Data for analysis
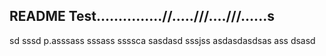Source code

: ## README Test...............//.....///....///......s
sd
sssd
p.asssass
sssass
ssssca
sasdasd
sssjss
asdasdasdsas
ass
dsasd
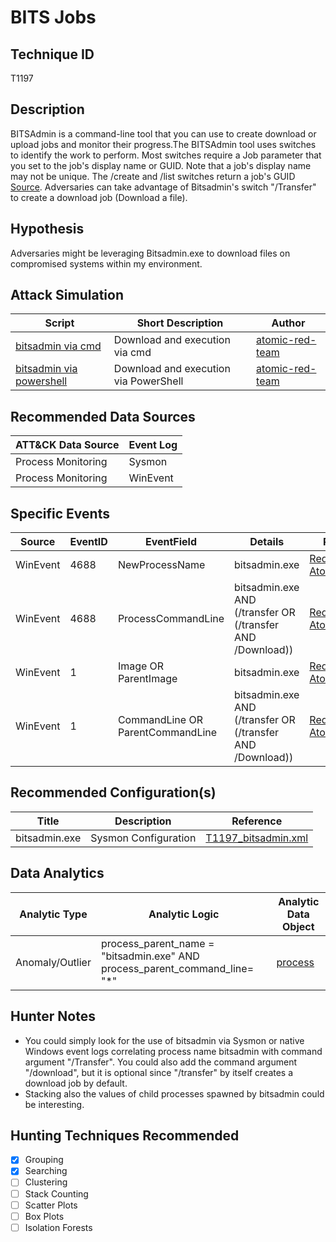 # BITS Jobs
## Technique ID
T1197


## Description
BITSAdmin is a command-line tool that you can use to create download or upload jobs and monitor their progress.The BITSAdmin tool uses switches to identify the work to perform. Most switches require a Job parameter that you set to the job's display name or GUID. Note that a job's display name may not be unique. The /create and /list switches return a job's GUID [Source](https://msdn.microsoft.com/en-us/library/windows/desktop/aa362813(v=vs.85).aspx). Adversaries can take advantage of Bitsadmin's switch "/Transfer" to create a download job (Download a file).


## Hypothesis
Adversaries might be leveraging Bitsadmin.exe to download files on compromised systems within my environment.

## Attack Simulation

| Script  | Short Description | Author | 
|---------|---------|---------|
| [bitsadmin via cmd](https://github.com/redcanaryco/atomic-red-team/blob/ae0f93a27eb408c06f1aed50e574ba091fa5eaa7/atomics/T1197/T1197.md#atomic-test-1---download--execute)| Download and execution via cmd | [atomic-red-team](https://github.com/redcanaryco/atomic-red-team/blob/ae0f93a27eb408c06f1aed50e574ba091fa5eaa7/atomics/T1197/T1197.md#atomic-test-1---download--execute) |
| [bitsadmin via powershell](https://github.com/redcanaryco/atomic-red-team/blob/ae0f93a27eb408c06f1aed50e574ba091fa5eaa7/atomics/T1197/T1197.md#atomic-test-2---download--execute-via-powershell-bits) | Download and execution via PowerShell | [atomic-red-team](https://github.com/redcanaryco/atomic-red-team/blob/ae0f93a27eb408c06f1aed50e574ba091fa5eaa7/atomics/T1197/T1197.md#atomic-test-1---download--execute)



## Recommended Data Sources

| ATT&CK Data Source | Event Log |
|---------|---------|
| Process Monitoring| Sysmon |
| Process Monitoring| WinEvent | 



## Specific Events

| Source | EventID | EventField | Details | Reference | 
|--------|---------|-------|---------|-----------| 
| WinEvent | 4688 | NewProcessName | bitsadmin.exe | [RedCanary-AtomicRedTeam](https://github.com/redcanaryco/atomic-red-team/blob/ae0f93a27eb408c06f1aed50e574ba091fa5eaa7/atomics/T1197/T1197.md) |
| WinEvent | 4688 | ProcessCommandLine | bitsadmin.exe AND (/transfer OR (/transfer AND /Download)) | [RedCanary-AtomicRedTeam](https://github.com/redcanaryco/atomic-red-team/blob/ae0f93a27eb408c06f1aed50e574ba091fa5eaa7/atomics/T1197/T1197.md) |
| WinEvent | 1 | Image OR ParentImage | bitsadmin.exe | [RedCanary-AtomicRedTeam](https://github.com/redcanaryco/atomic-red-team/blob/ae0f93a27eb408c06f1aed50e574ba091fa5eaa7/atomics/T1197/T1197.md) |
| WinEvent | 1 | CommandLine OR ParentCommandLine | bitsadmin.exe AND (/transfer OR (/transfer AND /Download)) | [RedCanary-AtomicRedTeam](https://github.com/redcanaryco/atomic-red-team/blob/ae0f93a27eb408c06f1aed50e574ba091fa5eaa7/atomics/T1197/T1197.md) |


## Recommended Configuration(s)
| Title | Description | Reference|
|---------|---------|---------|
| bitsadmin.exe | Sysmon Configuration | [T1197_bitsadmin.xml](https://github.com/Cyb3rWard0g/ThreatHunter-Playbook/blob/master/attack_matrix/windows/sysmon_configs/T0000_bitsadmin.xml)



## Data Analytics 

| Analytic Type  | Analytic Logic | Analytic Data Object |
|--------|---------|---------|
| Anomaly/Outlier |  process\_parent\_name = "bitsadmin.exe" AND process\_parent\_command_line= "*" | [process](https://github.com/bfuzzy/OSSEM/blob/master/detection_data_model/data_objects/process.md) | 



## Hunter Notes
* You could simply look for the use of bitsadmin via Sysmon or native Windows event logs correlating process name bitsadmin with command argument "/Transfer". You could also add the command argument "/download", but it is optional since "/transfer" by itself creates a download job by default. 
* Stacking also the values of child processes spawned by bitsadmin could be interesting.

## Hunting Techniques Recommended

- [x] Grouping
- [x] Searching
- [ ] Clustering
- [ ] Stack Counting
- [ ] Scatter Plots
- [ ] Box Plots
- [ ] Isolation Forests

...

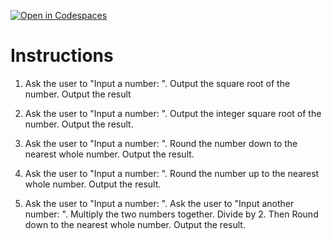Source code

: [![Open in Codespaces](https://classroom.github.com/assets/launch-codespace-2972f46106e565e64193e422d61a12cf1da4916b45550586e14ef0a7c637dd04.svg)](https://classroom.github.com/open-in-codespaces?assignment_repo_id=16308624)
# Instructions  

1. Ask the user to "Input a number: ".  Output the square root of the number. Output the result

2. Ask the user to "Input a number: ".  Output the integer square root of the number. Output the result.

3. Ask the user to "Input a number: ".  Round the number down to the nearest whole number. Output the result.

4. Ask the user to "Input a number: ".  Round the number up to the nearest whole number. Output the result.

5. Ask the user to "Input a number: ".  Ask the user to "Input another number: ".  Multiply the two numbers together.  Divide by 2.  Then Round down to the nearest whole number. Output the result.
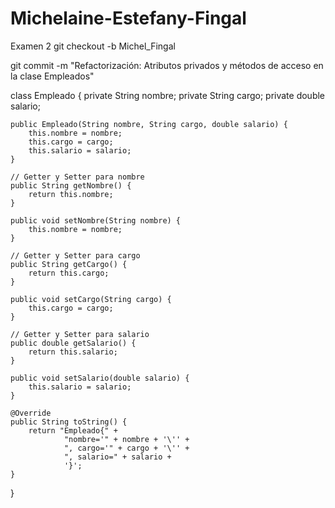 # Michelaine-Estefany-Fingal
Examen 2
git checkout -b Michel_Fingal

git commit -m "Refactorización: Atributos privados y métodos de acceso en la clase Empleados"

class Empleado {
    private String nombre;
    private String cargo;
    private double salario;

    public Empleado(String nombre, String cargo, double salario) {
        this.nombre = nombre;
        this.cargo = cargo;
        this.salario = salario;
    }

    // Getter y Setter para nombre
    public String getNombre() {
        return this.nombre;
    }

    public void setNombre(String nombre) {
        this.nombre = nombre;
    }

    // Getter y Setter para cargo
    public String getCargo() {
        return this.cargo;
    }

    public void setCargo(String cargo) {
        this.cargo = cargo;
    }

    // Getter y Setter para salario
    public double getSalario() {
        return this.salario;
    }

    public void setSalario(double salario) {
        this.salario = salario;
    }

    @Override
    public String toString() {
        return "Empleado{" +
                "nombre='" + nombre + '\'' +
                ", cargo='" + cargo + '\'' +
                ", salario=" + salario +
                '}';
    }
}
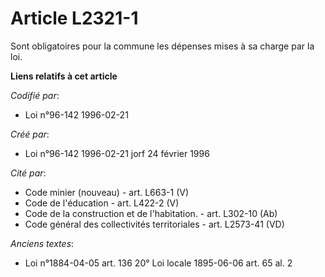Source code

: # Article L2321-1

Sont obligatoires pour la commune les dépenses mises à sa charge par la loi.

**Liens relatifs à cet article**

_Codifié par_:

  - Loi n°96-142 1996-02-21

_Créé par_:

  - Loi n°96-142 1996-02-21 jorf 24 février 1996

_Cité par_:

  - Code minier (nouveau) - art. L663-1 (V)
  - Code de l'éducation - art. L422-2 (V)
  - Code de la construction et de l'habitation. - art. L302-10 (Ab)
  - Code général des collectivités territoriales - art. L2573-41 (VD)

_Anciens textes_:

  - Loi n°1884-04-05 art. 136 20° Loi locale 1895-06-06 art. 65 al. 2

About this exercise
Give the number of lines above that contain the word "private", with no other text.

Solution to the problem
3